* [The records]

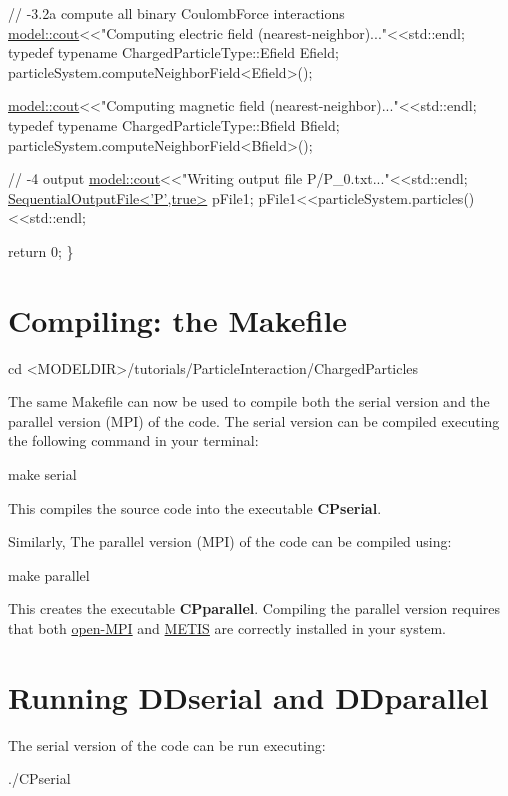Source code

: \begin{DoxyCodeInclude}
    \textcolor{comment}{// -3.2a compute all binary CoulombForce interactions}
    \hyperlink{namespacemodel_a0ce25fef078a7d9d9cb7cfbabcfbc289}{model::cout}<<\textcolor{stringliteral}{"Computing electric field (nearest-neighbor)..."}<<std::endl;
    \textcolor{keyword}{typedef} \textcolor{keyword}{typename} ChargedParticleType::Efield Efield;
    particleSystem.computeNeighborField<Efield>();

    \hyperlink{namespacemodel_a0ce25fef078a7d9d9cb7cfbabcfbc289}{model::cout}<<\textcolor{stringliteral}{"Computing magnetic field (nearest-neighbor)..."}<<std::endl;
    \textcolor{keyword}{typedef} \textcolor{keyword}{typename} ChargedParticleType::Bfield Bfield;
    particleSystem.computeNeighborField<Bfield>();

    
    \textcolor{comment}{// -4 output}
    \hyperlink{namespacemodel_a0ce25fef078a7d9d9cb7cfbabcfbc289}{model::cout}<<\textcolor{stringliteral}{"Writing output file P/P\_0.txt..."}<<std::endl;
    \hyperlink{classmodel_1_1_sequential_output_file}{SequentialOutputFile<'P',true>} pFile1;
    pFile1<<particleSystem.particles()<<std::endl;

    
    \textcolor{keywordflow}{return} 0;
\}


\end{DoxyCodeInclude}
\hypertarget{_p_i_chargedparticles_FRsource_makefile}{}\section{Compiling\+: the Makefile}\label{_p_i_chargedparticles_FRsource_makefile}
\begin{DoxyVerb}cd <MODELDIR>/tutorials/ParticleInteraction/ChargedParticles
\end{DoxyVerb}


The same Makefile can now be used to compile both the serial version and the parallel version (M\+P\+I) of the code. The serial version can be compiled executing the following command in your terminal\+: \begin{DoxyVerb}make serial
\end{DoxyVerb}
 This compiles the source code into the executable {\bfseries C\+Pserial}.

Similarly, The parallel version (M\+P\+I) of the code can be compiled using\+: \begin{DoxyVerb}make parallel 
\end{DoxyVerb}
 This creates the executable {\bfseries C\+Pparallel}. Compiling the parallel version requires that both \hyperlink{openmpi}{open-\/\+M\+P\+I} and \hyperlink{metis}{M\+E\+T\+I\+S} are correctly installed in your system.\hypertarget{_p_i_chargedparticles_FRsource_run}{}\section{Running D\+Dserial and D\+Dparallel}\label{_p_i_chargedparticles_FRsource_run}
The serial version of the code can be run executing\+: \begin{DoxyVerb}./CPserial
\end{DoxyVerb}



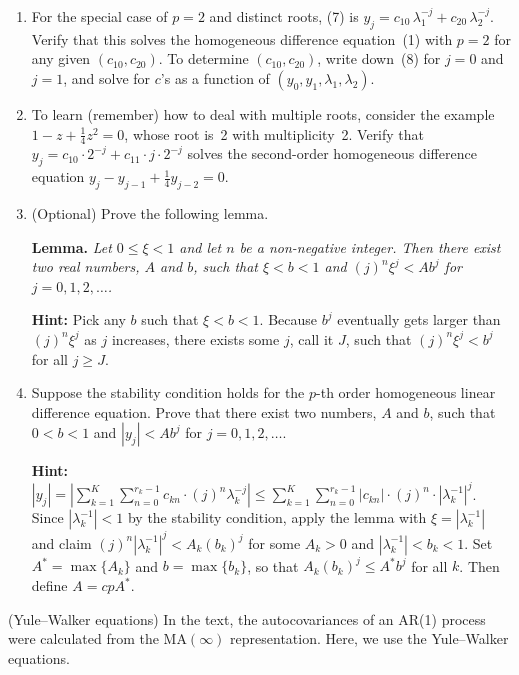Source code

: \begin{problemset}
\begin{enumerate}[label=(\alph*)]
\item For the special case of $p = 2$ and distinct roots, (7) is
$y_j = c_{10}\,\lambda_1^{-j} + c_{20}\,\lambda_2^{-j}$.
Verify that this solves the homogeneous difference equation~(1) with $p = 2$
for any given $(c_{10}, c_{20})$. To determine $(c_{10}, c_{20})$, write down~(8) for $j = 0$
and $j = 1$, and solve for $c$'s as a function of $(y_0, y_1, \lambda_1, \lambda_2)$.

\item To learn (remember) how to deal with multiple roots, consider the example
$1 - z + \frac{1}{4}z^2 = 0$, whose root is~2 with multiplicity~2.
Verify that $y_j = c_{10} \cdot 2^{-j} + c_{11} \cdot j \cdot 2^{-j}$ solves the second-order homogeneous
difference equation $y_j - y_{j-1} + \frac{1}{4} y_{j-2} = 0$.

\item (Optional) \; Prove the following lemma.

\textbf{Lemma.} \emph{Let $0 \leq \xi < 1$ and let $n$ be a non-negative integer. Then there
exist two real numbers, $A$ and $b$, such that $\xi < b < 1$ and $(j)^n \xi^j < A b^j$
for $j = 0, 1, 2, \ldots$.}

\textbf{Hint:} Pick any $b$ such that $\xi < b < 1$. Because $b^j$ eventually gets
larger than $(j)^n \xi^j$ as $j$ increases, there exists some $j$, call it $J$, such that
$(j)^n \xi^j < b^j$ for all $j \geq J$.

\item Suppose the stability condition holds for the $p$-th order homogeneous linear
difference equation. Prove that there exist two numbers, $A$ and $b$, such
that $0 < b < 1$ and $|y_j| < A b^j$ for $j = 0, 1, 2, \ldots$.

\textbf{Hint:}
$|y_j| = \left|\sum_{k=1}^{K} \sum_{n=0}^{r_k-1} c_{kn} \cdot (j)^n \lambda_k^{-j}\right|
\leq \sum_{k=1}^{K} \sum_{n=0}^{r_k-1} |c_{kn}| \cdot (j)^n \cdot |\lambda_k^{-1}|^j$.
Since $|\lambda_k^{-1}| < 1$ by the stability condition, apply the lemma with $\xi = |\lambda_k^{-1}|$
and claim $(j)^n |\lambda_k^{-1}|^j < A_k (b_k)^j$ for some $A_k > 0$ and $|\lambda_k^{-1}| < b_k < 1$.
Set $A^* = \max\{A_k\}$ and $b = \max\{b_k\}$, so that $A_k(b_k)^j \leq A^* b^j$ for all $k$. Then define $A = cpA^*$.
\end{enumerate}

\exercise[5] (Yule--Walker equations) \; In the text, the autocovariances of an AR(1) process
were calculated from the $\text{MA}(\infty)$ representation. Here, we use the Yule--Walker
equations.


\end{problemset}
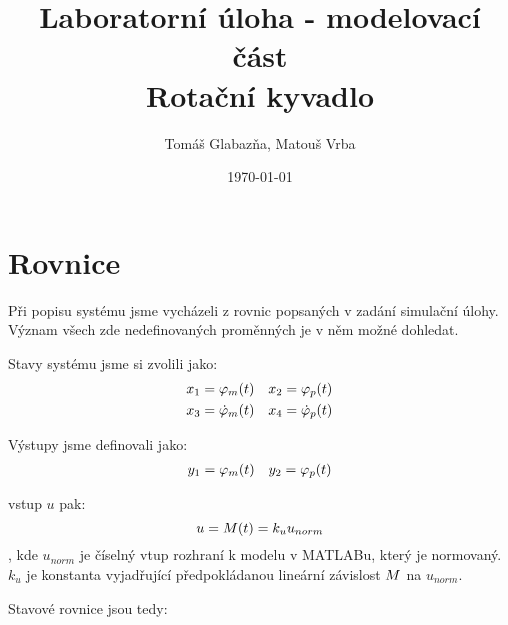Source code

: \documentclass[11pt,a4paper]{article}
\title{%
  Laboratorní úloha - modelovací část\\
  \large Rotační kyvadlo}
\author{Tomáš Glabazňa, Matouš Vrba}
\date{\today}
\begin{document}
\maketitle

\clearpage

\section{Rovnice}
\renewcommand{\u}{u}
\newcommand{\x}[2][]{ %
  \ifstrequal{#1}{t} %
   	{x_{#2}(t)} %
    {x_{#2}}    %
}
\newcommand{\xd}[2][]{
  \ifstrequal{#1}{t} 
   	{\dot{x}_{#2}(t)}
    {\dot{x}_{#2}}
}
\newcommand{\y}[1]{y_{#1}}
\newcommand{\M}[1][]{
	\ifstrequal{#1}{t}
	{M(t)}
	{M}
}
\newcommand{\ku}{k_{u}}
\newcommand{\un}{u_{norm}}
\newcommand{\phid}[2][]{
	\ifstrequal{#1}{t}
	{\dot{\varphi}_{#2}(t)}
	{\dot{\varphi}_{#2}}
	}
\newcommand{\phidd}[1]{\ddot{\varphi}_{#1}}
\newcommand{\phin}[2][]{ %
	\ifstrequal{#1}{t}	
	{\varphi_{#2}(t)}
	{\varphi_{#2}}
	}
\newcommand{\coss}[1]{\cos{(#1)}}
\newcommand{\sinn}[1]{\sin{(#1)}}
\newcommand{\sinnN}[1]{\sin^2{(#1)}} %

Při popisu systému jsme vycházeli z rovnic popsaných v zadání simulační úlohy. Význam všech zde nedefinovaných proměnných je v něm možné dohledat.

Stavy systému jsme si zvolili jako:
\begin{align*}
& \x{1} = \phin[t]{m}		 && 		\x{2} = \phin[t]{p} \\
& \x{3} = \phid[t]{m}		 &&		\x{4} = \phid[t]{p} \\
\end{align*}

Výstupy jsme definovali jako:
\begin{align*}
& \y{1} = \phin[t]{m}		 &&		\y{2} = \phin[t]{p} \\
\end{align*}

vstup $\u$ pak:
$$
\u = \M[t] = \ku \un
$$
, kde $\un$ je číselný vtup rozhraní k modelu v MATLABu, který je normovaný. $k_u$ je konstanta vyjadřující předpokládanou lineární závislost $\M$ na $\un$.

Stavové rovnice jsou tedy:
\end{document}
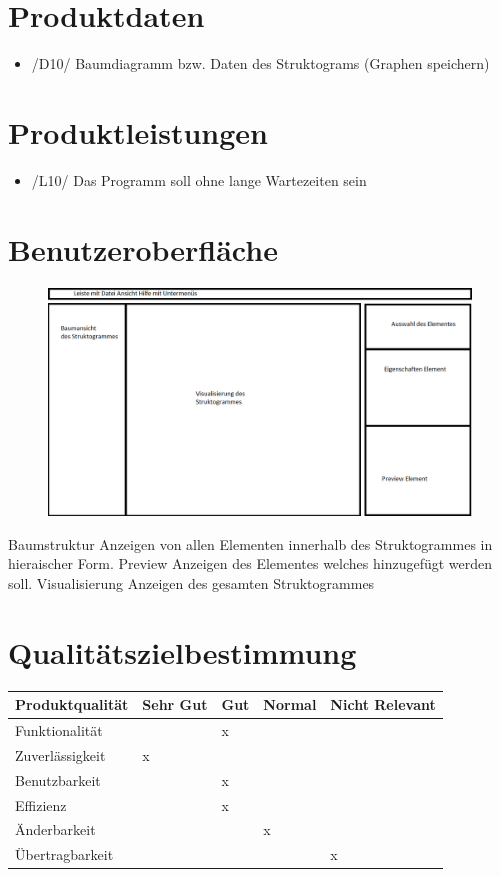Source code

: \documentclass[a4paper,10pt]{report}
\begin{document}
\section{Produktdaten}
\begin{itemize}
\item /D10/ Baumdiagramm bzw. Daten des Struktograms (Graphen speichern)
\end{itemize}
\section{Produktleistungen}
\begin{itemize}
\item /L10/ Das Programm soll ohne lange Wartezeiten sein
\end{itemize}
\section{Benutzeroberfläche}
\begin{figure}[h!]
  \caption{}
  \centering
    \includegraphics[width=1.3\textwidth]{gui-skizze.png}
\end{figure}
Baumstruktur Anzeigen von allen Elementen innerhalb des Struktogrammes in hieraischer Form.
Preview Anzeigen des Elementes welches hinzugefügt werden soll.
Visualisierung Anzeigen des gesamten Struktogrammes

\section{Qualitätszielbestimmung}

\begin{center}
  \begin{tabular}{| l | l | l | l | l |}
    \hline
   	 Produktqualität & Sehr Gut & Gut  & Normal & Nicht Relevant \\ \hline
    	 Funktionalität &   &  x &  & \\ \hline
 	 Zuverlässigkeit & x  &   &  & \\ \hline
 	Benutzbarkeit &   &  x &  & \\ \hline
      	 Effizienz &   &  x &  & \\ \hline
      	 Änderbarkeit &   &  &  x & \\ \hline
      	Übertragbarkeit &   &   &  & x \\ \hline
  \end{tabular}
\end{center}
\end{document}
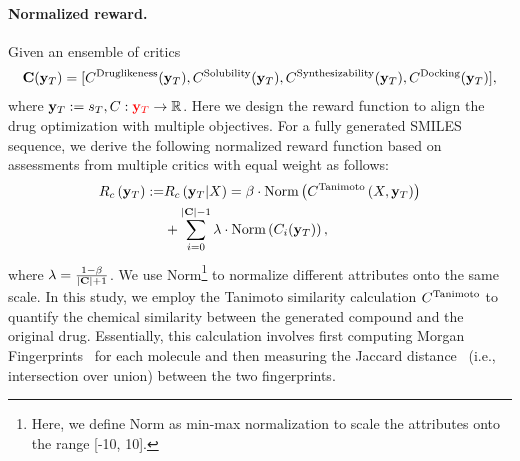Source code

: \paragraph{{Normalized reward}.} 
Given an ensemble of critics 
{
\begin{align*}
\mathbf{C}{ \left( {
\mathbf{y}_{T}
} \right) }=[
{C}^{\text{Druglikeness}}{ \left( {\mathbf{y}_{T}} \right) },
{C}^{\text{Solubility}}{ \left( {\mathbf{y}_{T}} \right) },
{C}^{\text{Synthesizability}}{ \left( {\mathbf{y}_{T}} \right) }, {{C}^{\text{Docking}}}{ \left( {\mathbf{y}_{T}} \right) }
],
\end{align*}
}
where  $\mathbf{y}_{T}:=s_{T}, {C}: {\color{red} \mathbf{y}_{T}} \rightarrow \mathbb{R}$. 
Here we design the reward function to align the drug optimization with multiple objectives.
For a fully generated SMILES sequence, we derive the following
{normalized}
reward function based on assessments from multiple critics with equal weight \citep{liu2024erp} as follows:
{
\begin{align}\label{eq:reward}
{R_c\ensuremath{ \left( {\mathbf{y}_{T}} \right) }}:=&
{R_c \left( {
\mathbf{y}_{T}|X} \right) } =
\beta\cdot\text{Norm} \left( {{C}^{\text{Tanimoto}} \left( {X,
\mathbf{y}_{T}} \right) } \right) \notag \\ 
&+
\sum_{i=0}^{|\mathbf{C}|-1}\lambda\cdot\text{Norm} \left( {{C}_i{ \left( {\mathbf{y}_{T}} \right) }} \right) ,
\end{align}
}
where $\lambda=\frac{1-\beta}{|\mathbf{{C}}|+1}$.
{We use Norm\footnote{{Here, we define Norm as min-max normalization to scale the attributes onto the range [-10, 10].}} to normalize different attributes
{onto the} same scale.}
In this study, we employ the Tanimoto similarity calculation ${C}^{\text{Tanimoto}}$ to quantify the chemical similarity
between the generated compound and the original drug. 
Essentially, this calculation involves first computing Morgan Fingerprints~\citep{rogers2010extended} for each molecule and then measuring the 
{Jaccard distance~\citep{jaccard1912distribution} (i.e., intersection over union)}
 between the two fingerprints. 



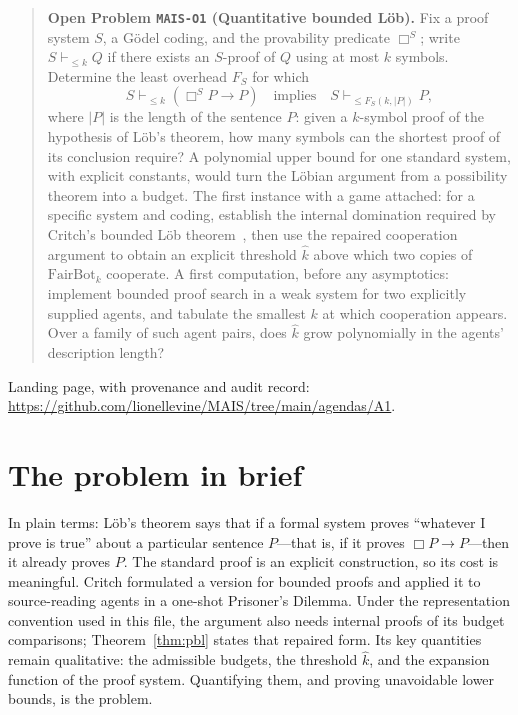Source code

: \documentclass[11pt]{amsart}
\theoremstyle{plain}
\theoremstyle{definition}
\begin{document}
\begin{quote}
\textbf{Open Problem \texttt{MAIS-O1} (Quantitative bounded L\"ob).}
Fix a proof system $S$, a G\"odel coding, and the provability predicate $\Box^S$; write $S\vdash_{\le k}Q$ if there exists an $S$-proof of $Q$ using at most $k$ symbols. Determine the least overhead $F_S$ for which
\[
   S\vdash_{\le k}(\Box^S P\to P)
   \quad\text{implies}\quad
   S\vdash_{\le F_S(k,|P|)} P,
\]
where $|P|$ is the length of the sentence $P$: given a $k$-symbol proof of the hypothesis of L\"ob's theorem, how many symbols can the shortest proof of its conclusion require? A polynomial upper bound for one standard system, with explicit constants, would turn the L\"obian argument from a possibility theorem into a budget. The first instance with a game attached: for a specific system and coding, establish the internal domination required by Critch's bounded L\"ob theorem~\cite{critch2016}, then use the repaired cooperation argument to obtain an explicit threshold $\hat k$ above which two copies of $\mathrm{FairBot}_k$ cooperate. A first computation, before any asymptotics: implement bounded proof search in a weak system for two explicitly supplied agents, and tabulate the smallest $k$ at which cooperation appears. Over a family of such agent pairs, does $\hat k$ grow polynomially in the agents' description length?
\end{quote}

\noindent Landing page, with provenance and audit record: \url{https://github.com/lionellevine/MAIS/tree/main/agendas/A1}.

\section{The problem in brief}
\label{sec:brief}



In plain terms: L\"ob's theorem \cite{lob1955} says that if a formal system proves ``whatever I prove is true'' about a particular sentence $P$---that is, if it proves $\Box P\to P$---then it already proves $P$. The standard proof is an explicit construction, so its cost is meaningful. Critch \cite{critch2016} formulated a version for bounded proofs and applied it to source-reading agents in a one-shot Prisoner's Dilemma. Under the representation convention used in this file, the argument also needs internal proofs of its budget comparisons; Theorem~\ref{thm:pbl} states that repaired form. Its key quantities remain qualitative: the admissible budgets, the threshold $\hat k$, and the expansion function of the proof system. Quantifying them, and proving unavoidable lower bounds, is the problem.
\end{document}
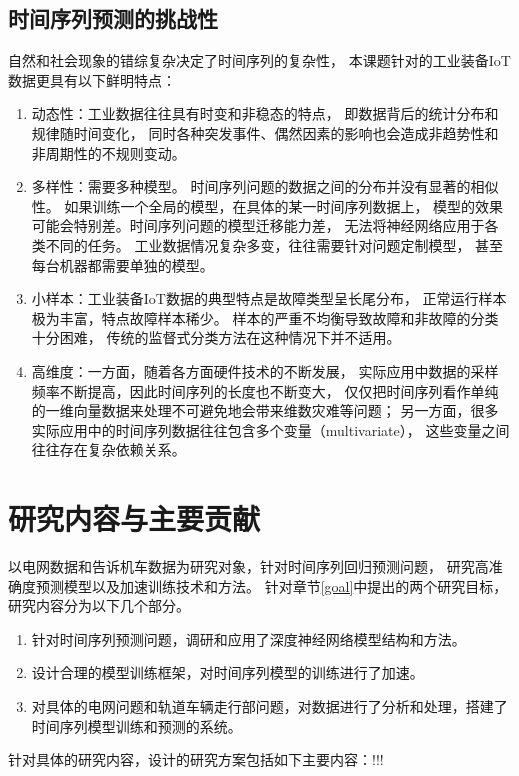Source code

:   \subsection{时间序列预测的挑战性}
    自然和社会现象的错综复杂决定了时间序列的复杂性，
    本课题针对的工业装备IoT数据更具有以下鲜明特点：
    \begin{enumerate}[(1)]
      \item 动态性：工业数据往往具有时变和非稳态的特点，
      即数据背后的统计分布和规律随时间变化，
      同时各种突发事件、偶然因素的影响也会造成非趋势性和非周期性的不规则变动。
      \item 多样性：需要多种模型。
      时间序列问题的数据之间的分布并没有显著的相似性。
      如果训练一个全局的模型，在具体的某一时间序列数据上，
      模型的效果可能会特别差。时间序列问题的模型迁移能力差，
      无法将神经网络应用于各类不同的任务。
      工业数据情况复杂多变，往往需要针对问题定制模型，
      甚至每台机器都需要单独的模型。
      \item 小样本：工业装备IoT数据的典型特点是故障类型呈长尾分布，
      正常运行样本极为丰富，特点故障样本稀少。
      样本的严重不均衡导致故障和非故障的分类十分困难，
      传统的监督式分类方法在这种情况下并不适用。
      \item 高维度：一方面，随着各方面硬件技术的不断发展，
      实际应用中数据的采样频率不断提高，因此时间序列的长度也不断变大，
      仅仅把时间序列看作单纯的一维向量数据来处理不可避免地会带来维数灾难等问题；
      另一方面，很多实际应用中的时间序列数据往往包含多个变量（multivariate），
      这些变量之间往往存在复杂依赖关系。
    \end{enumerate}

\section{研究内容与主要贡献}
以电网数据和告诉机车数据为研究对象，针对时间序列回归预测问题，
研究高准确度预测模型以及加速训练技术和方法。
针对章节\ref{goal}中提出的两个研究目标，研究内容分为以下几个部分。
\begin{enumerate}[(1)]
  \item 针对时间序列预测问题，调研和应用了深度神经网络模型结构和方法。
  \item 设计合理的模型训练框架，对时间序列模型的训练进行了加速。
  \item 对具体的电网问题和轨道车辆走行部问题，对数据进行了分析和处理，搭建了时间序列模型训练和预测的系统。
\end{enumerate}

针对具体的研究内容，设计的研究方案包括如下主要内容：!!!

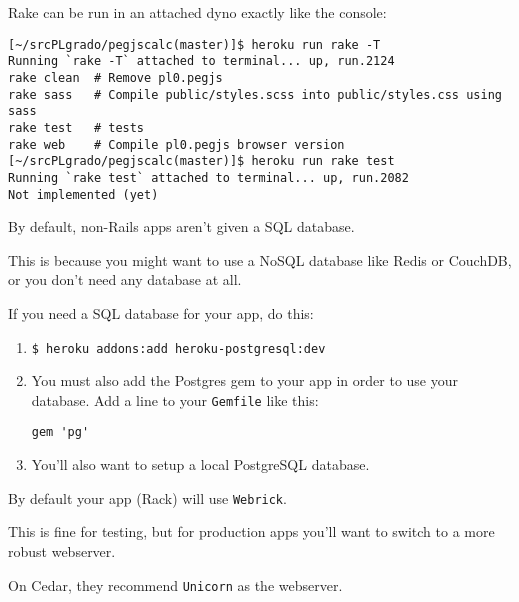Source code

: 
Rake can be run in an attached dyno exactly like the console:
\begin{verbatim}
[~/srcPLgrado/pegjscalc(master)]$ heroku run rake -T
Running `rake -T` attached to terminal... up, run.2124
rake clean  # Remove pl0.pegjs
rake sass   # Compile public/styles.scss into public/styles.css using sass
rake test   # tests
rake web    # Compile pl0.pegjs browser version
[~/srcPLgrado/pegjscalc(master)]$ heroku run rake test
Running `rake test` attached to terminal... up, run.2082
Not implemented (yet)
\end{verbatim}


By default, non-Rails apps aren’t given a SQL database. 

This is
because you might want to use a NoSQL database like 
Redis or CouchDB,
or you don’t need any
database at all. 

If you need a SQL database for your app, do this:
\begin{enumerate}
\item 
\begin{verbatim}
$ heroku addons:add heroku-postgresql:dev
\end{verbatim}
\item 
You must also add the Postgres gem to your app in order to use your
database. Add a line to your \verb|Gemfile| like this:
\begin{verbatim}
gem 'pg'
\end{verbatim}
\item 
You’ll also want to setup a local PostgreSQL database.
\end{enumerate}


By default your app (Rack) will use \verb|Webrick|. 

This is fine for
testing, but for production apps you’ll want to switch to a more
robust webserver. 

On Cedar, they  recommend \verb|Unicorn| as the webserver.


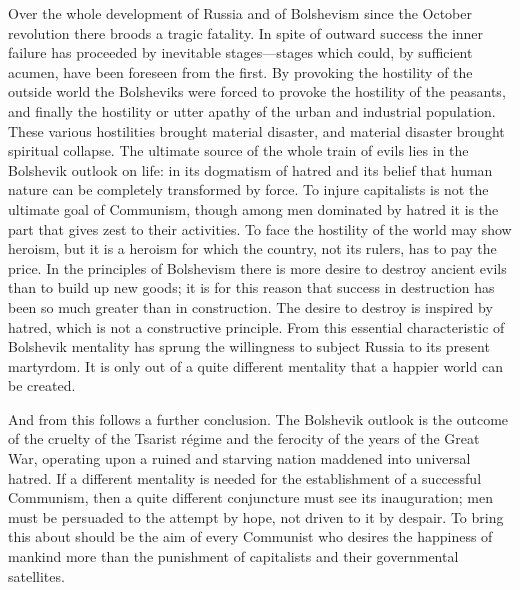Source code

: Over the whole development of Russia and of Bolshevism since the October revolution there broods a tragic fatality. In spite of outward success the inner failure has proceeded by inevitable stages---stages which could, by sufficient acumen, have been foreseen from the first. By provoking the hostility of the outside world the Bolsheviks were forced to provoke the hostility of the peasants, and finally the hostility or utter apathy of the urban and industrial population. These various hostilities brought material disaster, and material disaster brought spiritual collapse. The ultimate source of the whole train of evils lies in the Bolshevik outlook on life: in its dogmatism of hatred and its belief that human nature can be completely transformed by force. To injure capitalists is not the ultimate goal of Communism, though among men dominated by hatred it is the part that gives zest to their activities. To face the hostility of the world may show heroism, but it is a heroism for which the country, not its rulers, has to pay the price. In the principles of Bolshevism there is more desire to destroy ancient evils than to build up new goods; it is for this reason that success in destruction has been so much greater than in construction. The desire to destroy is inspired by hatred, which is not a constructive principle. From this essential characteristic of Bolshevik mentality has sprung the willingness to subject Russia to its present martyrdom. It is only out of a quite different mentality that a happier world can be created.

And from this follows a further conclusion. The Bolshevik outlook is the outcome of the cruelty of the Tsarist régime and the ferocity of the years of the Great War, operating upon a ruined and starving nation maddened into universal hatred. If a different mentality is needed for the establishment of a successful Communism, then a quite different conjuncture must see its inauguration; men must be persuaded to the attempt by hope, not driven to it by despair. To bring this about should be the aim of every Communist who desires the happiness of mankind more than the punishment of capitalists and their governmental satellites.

* [Problem requirements]
Examine the listing and count its lines containing the word "generated". State the count alone.

* [Reply]
2